Indian paramilitary troopers stand guard at a roadblock at Maisuma locality in Srinagar on August 4, 2019. PHOTO: AFP

#StandWithKashmir: Why India repealing Articles 370 and 35A is a cause for concern

The reality of a Kashmir constantly under siege and its people deprived of fundamental rights is about to worsen.

Sobha Gadi August 05, 2019
Even for a region so accustomed to state aggression and the constant violation of civil liberties, the recent Indian actions in Indian-occupied Kashmir (IoK) are unprecedented. In the span of a few days, India sent thousands of new troops to the region, put many parts of IoK under curfew, closed down essential institutions like schools, universities and hospitals, suspended all communication services, put prominent Kashmiri leaders like Omar Abdullah and Mehbooba Mufti under house arrest and asked all tourists to leave the state.

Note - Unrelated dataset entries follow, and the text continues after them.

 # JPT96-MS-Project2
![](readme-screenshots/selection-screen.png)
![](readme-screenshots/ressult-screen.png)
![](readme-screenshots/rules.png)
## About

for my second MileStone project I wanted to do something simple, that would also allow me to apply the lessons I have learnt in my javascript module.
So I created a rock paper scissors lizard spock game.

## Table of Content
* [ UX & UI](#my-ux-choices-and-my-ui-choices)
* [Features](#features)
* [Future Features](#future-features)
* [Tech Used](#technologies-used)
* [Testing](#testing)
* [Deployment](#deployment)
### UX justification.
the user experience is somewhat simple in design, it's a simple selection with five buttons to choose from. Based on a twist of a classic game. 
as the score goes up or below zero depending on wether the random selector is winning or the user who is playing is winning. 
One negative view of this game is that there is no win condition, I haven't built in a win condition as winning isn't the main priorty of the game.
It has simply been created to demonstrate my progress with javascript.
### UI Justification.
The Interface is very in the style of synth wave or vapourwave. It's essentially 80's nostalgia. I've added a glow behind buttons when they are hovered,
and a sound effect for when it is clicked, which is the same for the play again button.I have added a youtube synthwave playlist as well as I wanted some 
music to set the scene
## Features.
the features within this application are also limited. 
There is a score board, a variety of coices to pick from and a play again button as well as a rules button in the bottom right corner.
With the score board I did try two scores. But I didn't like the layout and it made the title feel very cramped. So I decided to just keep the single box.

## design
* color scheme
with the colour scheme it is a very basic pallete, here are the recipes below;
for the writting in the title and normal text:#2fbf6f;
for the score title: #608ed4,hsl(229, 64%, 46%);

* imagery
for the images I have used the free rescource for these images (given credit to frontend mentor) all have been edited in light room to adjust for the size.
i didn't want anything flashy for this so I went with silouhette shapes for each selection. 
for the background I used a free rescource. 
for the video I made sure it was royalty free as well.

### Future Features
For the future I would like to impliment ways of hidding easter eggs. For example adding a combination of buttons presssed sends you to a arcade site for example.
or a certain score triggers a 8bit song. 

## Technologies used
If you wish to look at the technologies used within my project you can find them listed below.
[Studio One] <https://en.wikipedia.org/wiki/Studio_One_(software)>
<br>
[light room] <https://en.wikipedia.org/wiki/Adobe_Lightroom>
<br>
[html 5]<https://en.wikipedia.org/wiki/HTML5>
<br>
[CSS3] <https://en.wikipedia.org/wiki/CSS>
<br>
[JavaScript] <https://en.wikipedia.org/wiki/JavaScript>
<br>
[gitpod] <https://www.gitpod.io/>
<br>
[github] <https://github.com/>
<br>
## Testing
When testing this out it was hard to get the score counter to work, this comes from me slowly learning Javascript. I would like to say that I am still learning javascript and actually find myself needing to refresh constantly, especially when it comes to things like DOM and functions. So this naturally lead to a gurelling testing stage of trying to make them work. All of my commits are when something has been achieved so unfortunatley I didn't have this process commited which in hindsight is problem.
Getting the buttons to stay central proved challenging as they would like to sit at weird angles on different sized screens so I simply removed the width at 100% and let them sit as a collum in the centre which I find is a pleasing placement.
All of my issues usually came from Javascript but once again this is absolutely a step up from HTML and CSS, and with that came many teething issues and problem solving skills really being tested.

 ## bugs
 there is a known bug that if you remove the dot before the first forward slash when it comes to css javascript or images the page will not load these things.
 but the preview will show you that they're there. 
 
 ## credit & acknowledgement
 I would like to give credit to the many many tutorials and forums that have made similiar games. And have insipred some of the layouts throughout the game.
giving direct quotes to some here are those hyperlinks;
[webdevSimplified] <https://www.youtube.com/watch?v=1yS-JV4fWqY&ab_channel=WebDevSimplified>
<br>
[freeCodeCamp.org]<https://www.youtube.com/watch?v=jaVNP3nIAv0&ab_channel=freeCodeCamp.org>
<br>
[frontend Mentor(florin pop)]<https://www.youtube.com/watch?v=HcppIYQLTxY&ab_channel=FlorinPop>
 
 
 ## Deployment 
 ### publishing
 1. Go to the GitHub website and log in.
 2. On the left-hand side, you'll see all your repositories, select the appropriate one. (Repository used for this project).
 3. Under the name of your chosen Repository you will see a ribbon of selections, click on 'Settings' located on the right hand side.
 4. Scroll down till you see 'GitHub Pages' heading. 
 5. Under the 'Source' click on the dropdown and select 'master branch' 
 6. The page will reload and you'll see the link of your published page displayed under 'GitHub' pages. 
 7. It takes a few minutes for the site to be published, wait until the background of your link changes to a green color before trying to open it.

All this, and much more, was done under the pretext of a terror threat to the annual Hindu pilgrimage of Amarnath — the pilgrimage having been cancelled. However, the real reason behind India’s highhandedness was revealed today, following Indian Home Minister Amit Shah’s statement, as Article 370 and 35A of the Indian constitution, which granted Kashmir a special status and rights, were repealed.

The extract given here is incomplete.